Что же удивительного, что в ушах у Харри Либенау, пока он всю дорогу от Данцига до Берлина трясся в скором поезде на своем чемодане, в такт перестуку вагонных колес звучала одна и та же кошнадерская песенка на совсем простые слова: "Тулла-Тулла-Тулла-Тул. Тулла-Тул. Тулла-Тул".

Была когда-то песенка,

в ней говорилось о любви, она была коротенькая, легко запоминалась и до того ритмичная, что рядовой мотопехоты Харри Либенау, отправившийся из дому с двумя трескучими билетными книжками обучаться страху, всегда - на коленях и лежа, во сне и над миской горохового супа, чистя винтовку и елозя брюхом по-пластунски, задремывая и на бегу, в противогазе и дергая чеку настоящей ручной гранаты, во время развода караулов, в поту и в слезах, дрожа от холода и на водяных мозолях, орлом на толчке и принимая воинскую присягу в Богом забытом Фаллингбостеле, на карачках по стерне в поисках зерна, то бишь клянясь и кляня, отстреливаясь и обсираясь, а также надраивая сапоги и расхватывая последний кофе, - всегда и везде держал эту песенку в зубах, такая она была неотвязная и на все случаи жизни подходящая. Потому как когда он вбивал гвоздь в створку своего шкафчика, чтобы повесить туда фотографию в рамочке - Вождь с черной овчаркой - молоток и шляпка гвоздя в один голос подпевали: Тулла-Тул, Тулла-Тул. И когда примыкание штыка разучивали, три основных движения очень ритмично туда же вписывались: Тулла-Тулла-Тул! И когда за воинским складом Кнохенауэр-два ему пришлось стоять ночью на часах и сон железной хваткой стискивал ему кадык, он будил себя бодрой песенкой: Тул-Тул-Тулла! Любая маршевая песня, будь то про Эрику, Розмари, Аннушку или хоть про в огороде бузину, легко подлаживалась к этому универсальному Туллиному тексту.

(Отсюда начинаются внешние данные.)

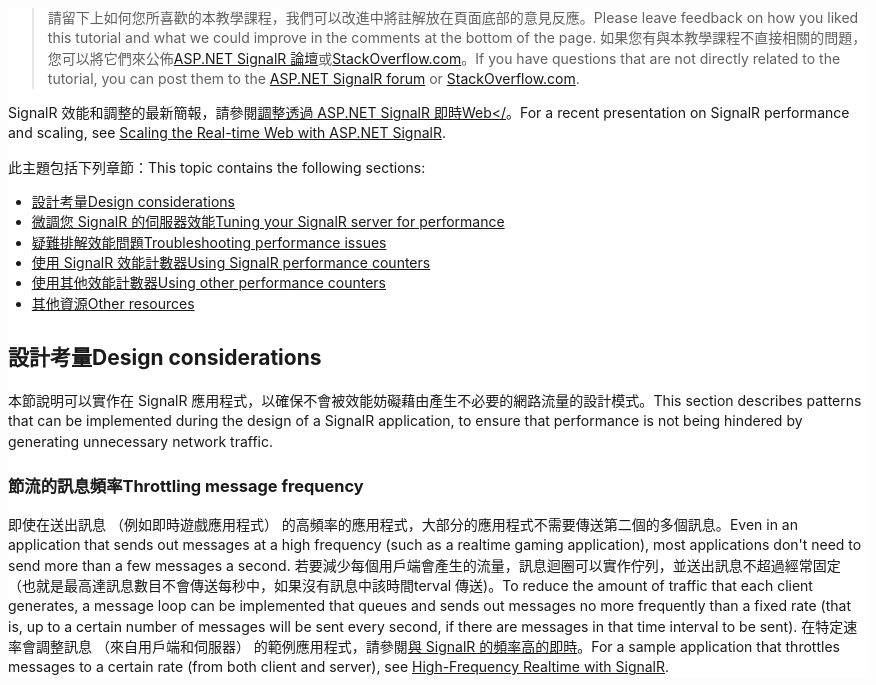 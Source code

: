 > <span data-ttu-id="9c258-113">請留下上如何您所喜歡的本教學課程，我們可以改進中將註解放在頁面底部的意見反應。</span><span class="sxs-lookup"><span data-stu-id="9c258-113">Please leave feedback on how you liked this tutorial and what we could improve in the comments at the bottom of the page.</span></span> <span data-ttu-id="9c258-114">如果您有與本教學課程不直接相關的問題，您可以將它們來公佈[ASP.NET SignalR 論壇](https://forums.asp.net/1254.aspx/1?ASP+NET+SignalR)或[StackOverflow.com](http://stackoverflow.com/)。</span><span class="sxs-lookup"><span data-stu-id="9c258-114">If you have questions that are not directly related to the tutorial, you can post them to the [ASP.NET SignalR forum](https://forums.asp.net/1254.aspx/1?ASP+NET+SignalR) or [StackOverflow.com](http://stackoverflow.com/).</span></span>


<span data-ttu-id="9c258-115">SignalR 效能和調整的最新簡報，請參閱[調整透過 ASP.NET SignalR 即時Web</](https://channel9.msdn.com/Events/Build/2013/3-502)。</span><span class="sxs-lookup"><span data-stu-id="9c258-115">For a recent presentation on SignalR performance and scaling, see [Scaling the Real-time Web with ASP.NET SignalR](https://channel9.msdn.com/Events/Build/2013/3-502).</span></span>

<span data-ttu-id="9c258-116">此主題包括下列章節：</span><span class="sxs-lookup"><span data-stu-id="9c258-116">This topic contains the following sections:</span></span>

- [<span data-ttu-id="9c258-117">設計考量</span><span class="sxs-lookup"><span data-stu-id="9c258-117">Design considerations</span></span>](#design)
- [<span data-ttu-id="9c258-118">微調您 SignalR 的伺服器效能</span><span class="sxs-lookup"><span data-stu-id="9c258-118">Tuning your SignalR server for performance</span></span>](#tuning)
- [<span data-ttu-id="9c258-119">疑難排解效能問題</span><span class="sxs-lookup"><span data-stu-id="9c258-119">Troubleshooting performance issues</span></span>](#troubleshooting)
- [<span data-ttu-id="9c258-120">使用 SignalR 效能計數器</span><span class="sxs-lookup"><span data-stu-id="9c258-120">Using SignalR performance counters</span></span>](#perfcounters)
- [<span data-ttu-id="9c258-121">使用其他效能計數器</span><span class="sxs-lookup"><span data-stu-id="9c258-121">Using other performance counters</span></span>](#othercounters)
- [<span data-ttu-id="9c258-122">其他資源</span><span class="sxs-lookup"><span data-stu-id="9c258-122">Other resources</span></span>](#otherresources)

<a id="design"></a>

## <a name="design-considerations"></a><span data-ttu-id="9c258-123">設計考量</span><span class="sxs-lookup"><span data-stu-id="9c258-123">Design considerations</span></span>

<span data-ttu-id="9c258-124">本節說明可以實作在 SignalR 應用程式，以確保不會被效能妨礙藉由產生不必要的網路流量的設計模式。</span><span class="sxs-lookup"><span data-stu-id="9c258-124">This section describes patterns that can be implemented during the design of a SignalR application, to ensure that performance is not being hindered by generating unnecessary network traffic.</span></span>

### <a name="throttling-message-frequency"></a><span data-ttu-id="9c258-125">節流的訊息頻率</span><span class="sxs-lookup"><span data-stu-id="9c258-125">Throttling message frequency</span></span>

<span data-ttu-id="9c258-126">即使在送出訊息 （例如即時遊戲應用程式） 的高頻率的應用程式，大部分的應用程式不需要傳送第二個的多個訊息。</span><span class="sxs-lookup"><span data-stu-id="9c258-126">Even in an application that sends out messages at a high frequency (such as a realtime gaming application), most applications don't need to send more than a few messages a second.</span></span> <span data-ttu-id="9c258-127">若要減少每個用戶端會產生的流量，訊息迴圈可以實作佇列，並送出訊息不超過經常固定 （也就是最高達訊息數目不會傳送每秒中，如果沒有訊息中該時間terval 傳送)。</span><span class="sxs-lookup"><span data-stu-id="9c258-127">To reduce the amount of traffic that each client generates, a message loop can be implemented that queues and sends out messages no more frequently than a fixed rate (that is, up to a certain number of messages will be sent every second, if there are messages in that time interval to be sent).</span></span> <span data-ttu-id="9c258-128">在特定速率會調整訊息 （來自用戶端和伺服器） 的範例應用程式，請參閱[與 SignalR 的頻率高的即時](../getting-started/tutorial-high-frequency-realtime-with-signalr.md)。</span><span class="sxs-lookup"><span data-stu-id="9c258-128">For a sample application that throttles messages to a certain rate (from both client and server), see [High-Frequency Realtime with SignalR](../getting-started/tutorial-high-frequency-realtime-with-signalr.md).</span></span>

И когда он отлавливал на себе вшей и из вечера в вечер - покуда всю роту в Мунстере не запустили в санобработку - обследовал швы своих кальсон и сорочек хрусткими и беспощадными ногтями, он не придавливал тридцать две вши за раз, нет, он тридцать два раза обламывал Туллу. И даже когда увольнение до побудки предоставило ему возможность впервые и совсем по-быстрому утолить свой пыл с настоящей девчонкой, он выбрал для этой цели не медсестру и не зенитчицу, а трахнул в осеннем люнебургском парке люнебургскую же трамвайную кондукторшу, ее звали Ортруд, но он ритмично приговаривал свое "Тулла! Тулла! Тулла!" Чем даже доставил своей партнерше некоторое, впрочем, весьма умеренное удовольствие.